Personne, ou presque, ne cite le président sud-coréen, Moon Jae-in, pourtant grand architecte et réel vainqueur, même s’il eut l’intelligence de ne pas se mettre en avant, afin de laisser les deux autres protagonistes tirer la couverture à eux.
Kim Jong-un remporte une double-victoire : une reconnaissance internationale et un sommet avec le président américain, que ni son père ni son grand-père n’avaient pu obtenir. Il pourra s’en prévaloir auprès de sa population. Il capte la lumière.
D. Trump récupère à son profit un succès qui ne lui doit pourtant rien, sauf de ne pas l’avoir torpillé. Il va pouvoir arguer que ses menaces ont payé et permis de faire céder le dirigeant nord-coréen, que sa stratégie du fou, « Retenez-moi ou je fais un malheur », est la base de cet accord autant inattendu qu’inespéré.
Mais qui a insisté pour que restent ouvertes les voies de communication avec la Corée du Nord, alors que K. Jung-un et D. Trump se menacent mutuellement de bombardements atomiques et comparent la taille de leurs boutons nucléaires ? Qui eut l’audace de prendre ses distances avec le protecteur américain qui apparaissait en réalité plus comme une menace ? Qui n’a pas cédé à la tentation des déclarations belliqueuses qui satisfont les opinions, mais peuvent mener à la catastrophe… ? C’est bien le président sud-coréen, Moon Jae-in, qui a poursuivi la politique de sunshine policy, lancée par son mentor, Kim Dae-jung.
Il a prouvé que la voie diplomatique n’était pas celle du renoncement, mais celle qui apporte des solutions. Que va donner cet accord ? Il ne faut pas tomber dans un optimisme excessif. La signature d’un traité de paix entre les deux Corée serait un résultat en soi hautement appréciable, qui permettrait de mettre fin au dernier conflit hérité de la guerre froide. Cette situation rappelle la résolution de la crise de Cuba : Kennedy était présenté comme le vainqueur, car il avait obtenu le retrait des troupes soviétiques, quand le véritable gagnant était en fait Khrouchtchev, considéré comme le vaincu, qui avait permis de sanctuariser le régime cubain. Mais les deux ensemble avaient permis d’éloigner le spectre d’une guerre nucléaire.
Par contre, deux autres perspectives, si elles sont évoquées, resteront lointaines. D’abord, personne ne souhaite la réunification : Kim Jong-un, parce qu’il perdrait le pouvoir et Moon Jae-in parce qu’elle ruinerait son pays. Cette perspective constitue donc un horizon plus que lointain, mais son annonce a au moins le mérite de calmer le jeu. Kim Jong-un peut espérer une aide économique que la Corée du Sud sera prête à lui offrir en échange d’une baisse des tensions. Ainsi, tout le monde apparaît gagnant. Est-ce pactiser avec une dictature ? C’était déjà le reproche fait par les « faucons » quand Nixon et Kissinger ont lancé leur politique de détente avec l’URSS. Cette dernière fut plus payante que les agressivités de la guerre froide.

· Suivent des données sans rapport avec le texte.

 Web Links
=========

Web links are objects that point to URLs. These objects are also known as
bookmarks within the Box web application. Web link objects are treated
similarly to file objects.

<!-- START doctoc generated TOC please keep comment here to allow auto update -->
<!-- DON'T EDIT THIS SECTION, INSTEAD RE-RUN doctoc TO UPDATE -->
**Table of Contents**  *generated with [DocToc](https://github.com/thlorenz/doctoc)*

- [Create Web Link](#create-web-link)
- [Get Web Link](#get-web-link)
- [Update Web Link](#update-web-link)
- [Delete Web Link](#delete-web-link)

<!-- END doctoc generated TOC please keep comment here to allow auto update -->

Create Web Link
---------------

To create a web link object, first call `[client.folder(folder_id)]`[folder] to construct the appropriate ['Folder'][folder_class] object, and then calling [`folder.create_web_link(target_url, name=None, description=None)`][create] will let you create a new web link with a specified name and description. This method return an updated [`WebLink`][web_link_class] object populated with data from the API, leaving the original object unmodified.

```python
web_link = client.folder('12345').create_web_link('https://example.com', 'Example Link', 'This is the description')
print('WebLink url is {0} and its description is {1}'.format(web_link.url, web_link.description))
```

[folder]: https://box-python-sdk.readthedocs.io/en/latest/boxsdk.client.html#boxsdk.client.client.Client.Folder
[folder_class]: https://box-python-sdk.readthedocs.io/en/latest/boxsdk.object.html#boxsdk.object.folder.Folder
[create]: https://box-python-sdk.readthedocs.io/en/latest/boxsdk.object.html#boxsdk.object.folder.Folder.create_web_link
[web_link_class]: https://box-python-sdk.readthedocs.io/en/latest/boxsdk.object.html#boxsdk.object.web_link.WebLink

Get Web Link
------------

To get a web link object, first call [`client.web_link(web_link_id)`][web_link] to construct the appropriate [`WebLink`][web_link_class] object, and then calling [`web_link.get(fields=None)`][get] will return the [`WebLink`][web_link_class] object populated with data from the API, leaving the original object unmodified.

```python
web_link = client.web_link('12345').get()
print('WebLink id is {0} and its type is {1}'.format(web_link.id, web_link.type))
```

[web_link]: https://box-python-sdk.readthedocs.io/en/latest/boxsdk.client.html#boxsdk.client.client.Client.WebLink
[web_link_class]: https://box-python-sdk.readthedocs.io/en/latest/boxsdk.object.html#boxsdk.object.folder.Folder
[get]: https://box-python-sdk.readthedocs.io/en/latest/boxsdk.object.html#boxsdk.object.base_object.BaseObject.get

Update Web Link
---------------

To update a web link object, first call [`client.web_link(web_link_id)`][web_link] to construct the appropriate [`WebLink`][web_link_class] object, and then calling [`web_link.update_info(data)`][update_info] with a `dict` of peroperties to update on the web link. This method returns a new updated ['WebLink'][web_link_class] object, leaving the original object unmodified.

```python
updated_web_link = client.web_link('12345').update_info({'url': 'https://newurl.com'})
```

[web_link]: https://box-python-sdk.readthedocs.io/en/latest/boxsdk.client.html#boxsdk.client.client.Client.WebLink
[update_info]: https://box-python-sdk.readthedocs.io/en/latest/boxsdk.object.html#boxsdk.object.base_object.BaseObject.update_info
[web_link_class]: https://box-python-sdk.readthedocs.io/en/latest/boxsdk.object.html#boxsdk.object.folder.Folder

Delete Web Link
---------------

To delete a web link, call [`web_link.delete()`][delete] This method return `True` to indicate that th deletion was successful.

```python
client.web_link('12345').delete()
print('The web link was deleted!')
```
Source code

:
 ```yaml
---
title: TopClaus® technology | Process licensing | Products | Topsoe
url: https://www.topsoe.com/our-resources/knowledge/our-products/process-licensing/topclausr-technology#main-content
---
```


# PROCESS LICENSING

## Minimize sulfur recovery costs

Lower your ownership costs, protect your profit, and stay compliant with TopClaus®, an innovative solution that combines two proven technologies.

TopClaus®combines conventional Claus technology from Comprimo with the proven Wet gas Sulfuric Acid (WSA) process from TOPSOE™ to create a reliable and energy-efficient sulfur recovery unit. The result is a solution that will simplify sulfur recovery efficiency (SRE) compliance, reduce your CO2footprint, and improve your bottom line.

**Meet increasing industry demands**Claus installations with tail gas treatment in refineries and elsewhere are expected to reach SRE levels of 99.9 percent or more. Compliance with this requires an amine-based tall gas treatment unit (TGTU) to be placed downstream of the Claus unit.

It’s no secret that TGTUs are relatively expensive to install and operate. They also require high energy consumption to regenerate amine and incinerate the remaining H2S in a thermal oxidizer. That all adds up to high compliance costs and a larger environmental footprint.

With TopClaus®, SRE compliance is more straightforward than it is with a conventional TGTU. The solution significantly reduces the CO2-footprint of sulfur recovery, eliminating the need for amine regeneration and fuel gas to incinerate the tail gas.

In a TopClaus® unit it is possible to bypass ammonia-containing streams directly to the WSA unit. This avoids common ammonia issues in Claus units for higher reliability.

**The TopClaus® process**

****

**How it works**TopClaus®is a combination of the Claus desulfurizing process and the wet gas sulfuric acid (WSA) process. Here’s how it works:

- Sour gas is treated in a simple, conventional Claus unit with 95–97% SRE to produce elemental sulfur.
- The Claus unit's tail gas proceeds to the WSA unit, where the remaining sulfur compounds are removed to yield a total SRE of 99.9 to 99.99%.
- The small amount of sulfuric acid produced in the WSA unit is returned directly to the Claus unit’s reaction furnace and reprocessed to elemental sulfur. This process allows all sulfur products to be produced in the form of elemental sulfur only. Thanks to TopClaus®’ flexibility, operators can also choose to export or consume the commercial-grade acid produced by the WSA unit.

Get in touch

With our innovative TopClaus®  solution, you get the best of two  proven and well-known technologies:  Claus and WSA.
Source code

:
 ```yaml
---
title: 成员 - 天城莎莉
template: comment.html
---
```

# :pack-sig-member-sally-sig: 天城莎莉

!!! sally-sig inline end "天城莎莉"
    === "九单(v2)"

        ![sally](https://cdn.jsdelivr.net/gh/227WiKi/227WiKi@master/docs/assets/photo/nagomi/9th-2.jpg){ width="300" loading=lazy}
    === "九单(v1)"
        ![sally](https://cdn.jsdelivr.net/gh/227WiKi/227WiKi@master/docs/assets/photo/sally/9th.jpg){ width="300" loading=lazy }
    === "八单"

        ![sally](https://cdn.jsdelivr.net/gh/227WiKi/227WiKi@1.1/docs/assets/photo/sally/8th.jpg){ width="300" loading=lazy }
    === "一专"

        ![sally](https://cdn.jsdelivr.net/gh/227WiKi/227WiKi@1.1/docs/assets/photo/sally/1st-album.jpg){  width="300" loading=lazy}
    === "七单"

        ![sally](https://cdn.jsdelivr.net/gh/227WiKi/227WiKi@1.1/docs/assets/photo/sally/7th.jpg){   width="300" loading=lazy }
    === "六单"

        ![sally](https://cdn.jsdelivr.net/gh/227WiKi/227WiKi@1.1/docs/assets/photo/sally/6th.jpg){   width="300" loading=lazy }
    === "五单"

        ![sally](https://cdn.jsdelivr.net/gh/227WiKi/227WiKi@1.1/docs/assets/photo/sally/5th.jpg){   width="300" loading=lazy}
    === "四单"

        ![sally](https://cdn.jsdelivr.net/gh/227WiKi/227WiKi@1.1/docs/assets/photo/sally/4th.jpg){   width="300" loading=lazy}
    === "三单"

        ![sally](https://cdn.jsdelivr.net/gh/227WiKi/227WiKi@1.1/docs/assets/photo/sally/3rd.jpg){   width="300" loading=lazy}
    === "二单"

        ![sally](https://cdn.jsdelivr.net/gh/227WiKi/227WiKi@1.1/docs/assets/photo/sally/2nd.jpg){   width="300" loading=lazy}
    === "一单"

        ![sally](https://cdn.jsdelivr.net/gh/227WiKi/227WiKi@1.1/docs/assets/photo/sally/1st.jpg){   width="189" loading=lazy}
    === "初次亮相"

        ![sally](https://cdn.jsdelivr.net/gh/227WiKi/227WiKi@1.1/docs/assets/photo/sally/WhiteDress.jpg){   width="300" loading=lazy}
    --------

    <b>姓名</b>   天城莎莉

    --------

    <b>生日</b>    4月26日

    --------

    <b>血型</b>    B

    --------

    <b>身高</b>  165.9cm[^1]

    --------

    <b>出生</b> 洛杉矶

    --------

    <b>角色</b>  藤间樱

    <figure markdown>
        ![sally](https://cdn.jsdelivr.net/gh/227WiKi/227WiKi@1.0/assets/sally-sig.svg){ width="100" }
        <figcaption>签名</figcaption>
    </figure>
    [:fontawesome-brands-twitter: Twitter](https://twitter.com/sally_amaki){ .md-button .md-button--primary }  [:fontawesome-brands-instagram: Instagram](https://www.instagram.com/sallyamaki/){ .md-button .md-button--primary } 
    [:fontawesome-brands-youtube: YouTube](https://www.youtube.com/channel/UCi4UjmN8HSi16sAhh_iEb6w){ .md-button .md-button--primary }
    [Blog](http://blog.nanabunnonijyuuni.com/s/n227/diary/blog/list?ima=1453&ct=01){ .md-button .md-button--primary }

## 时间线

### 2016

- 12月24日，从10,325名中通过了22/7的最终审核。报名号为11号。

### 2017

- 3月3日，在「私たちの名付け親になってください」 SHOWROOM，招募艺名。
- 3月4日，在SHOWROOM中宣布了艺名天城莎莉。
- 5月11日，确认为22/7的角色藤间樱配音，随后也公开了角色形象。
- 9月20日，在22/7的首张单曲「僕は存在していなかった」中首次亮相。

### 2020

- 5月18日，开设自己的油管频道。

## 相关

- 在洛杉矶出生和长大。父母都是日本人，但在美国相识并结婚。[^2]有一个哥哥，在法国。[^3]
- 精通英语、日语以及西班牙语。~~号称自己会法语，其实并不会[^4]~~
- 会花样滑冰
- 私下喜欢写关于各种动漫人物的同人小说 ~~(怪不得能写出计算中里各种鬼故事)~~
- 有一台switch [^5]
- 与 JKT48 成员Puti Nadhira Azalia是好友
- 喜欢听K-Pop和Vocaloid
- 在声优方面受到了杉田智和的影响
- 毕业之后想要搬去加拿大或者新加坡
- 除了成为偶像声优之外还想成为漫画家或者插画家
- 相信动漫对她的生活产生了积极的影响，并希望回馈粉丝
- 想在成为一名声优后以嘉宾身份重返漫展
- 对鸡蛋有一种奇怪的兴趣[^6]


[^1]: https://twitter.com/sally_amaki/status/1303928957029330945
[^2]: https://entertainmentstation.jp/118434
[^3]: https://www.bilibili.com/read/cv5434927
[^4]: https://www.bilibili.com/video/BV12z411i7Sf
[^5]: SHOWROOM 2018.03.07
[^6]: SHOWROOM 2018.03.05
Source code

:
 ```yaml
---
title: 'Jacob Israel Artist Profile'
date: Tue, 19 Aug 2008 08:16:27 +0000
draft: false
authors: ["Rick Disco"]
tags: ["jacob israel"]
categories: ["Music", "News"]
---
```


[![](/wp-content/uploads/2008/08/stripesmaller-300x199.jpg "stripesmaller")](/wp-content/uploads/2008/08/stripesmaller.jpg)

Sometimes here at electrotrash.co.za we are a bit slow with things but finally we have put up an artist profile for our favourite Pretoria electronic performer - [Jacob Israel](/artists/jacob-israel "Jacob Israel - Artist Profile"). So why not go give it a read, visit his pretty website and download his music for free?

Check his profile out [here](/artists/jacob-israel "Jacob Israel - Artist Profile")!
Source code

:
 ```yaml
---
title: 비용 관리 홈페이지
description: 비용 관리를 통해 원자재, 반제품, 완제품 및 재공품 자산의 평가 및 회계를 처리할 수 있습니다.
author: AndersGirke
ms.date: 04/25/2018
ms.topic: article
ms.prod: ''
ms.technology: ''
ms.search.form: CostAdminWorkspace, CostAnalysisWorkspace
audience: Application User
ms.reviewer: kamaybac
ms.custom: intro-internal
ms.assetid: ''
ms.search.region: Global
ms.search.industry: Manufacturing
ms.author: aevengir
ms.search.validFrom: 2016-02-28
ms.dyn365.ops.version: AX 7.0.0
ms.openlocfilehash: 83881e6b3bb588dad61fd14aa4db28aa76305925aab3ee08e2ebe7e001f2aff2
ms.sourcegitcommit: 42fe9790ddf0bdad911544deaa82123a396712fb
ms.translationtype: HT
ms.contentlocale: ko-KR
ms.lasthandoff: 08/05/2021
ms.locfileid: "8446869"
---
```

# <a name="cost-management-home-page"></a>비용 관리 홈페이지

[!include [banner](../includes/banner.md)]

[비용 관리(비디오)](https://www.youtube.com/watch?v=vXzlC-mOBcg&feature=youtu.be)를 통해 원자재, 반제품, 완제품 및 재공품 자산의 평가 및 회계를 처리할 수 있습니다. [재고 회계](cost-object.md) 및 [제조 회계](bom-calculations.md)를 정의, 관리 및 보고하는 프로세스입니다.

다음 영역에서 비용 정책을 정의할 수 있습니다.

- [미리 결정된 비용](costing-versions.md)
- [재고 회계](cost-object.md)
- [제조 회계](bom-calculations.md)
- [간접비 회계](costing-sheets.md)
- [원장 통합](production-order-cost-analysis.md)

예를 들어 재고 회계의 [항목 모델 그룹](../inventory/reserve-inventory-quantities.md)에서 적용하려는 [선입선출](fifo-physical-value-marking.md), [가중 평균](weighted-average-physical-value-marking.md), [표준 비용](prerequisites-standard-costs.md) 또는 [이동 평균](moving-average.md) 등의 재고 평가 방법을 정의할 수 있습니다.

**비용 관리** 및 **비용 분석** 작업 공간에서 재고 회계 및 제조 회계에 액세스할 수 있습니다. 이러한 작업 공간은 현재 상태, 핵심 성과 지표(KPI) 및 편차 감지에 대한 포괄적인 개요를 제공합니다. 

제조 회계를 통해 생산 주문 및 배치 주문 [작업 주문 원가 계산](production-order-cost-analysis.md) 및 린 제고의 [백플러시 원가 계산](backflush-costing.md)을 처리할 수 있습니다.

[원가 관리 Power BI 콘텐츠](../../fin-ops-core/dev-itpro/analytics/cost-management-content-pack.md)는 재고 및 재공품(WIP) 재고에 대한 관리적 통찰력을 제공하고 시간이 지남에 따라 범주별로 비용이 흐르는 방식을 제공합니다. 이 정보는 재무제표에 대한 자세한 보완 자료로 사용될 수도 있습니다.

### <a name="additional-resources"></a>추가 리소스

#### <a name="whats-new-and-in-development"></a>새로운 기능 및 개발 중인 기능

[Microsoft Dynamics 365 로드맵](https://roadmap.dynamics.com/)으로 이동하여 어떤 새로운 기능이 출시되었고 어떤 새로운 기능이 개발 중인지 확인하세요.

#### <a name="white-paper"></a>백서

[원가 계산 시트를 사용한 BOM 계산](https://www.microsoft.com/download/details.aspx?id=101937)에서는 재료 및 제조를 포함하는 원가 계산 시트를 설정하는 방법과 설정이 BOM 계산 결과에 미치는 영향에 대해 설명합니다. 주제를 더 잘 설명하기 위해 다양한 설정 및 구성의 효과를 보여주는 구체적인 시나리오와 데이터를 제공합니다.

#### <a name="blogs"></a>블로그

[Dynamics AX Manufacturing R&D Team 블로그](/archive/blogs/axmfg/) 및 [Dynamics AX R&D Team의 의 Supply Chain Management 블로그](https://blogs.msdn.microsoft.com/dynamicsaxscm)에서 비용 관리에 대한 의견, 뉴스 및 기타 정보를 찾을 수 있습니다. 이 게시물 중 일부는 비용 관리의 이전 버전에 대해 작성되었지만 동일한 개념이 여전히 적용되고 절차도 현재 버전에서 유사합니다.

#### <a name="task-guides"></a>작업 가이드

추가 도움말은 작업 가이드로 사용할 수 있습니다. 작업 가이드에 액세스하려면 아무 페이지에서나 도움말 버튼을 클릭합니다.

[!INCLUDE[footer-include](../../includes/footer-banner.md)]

La Corée du Nord va-t-elle dénucléariser son pays de manière effective et surtout vérifiable ? Rien n’est moins sûr. Pourquoi se débarrasserait-elle de son assurance vie au moment où une éventuelle dénonciation de l’accord nucléaire iranien souligne les limites de la crédibilité des engagements américains ? K. Jong-un peut très bien s’engager théoriquement à dénucléariser, sans le faire complètement. Mais, il peut s’appuyer sur les exemples des puissances nucléaires officielles qui, selon le Traité de non-prolifération entré en vigueur en 1970, s’engagent à négocier de bonne foi les accords de désarmement, pouvant conduire au désarmement nucléaire général et complet. Bref, les calendes coréennes.
Mais, au-delà de ces limites, dans un monde où les catastrophes se succèdent, apprécions la simple joie d’une crise potentiellement catastrophique mise en sommeil.